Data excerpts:
==============================
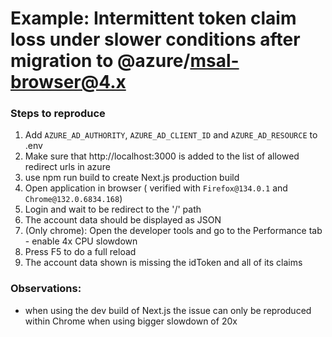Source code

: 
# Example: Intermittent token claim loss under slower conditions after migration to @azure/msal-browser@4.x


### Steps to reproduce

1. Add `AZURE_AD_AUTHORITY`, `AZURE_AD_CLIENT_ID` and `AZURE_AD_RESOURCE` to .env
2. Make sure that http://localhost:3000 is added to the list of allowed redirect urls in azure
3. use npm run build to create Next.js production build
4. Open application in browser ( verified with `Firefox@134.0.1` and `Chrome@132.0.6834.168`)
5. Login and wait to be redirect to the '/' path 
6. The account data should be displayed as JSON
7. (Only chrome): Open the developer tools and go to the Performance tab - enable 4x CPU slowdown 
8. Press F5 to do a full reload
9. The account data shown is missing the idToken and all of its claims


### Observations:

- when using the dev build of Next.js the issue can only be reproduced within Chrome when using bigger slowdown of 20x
==============================
__WHAT YOU NEED TO DO__
Tally every line of the data that holds the word "redirect" and write the count alone.

__RESPONSE TO THIS TASK__
2